Non ho scuse per tutta la follia che ho dato a Sabo, ma mi è servito per—rielaborare. Be’, diciamo che adesso avete un valido motivo per dirmi che questa storia fa schifo, perché Sabo—oddio, forse non è stato stravolto, ma di sicuro ho aperto un baratro enorme sotto i suoi piedi. Non ho giustificazioni. Sono stata molto tentata di non pubblicare questo pezzo, perché è confuso e pieno di contraddizioni e non risolve niente, ma poi mi son detta che avevo un dovere nei confronti di chi stava aspettando il seguito e l’ho pubblicato comunque. Come dicevo, adesso avete un motivo per dirmi che questa storia andrebbe eliminata dalla faccia di Internet.
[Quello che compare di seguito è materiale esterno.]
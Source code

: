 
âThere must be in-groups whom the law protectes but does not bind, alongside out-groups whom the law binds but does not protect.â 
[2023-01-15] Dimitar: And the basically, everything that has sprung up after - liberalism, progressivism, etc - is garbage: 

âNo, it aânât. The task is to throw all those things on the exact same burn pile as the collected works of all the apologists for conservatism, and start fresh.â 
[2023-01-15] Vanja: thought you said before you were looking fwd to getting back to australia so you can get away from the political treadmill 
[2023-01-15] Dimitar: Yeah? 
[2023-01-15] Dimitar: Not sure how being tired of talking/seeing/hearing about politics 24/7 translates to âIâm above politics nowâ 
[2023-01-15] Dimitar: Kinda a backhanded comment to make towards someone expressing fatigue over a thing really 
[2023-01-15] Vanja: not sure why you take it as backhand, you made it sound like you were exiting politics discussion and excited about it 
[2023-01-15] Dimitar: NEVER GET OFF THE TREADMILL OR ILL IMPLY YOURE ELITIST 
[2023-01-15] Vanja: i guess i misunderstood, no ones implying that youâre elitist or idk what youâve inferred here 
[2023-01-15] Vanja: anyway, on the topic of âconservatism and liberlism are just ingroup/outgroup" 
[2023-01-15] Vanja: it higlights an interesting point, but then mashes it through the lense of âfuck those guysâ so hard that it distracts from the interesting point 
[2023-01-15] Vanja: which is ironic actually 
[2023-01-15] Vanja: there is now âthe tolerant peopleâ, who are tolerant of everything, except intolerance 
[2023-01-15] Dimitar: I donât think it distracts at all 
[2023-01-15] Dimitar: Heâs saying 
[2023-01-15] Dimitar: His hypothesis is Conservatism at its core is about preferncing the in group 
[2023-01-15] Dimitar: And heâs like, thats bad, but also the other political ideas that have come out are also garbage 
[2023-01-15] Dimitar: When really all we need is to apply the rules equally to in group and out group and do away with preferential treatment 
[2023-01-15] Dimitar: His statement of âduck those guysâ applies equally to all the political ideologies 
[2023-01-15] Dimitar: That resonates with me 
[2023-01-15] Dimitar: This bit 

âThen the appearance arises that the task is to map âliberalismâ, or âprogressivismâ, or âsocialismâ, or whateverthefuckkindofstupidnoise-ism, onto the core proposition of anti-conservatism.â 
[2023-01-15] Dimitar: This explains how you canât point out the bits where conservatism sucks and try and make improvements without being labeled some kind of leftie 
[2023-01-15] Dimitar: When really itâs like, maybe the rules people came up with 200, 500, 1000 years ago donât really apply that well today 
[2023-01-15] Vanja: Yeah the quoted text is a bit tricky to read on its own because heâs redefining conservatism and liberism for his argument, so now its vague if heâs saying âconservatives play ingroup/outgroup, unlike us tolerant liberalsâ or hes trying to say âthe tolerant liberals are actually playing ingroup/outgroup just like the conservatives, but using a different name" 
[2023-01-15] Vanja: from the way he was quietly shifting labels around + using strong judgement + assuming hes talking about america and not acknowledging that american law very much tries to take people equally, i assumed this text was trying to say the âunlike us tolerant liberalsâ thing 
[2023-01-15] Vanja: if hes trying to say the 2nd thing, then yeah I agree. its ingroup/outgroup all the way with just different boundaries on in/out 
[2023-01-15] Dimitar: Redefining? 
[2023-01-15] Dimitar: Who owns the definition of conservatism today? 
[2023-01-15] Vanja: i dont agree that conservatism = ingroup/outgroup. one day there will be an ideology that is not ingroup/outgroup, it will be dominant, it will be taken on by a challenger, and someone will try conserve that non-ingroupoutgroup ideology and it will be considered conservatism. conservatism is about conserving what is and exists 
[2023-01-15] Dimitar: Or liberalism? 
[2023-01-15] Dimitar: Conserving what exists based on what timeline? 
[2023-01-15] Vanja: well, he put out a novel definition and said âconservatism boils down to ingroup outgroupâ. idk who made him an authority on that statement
Come mi succede in genere, questa storia non è stata scritta di getto, ma è stato un lavoro che mi è parso infinito (riscrivere, rifare, rimetterci mano, un labor limae che non mi ha portato molto distante dal diventar matta, ma quanto ho litigato con tutte le virgole che vedete?). So che molto probabilmente queste rifiniture sembrano non esistere, ma pace.

Scusate. Sono alla fine.

Credo che mi prenderò una pausa su questi tre monelli. Magari un giorno tornerò a parlare di loro, ma per ora starò in silenzio radio per quanto riguarda i tre fratelli di cuore. È una decisione che ho preso da qualche tempo (un mesetto circa), complice il fatto che vorrei aspettare qualche novità dalla penna di Oda riguardo Sabo e i rivoluzionari.

Grazie per aver letto. Grazie alle persone che hanno commentato, a chi ha aggiunto questa storia alle seguite, alle ricordate e alle preferite – gli interessati sanno di chi sto parlando, no?

Spero—di non avervi offeso. Che questa storia sia riuscita a piacervi, in qualche modo.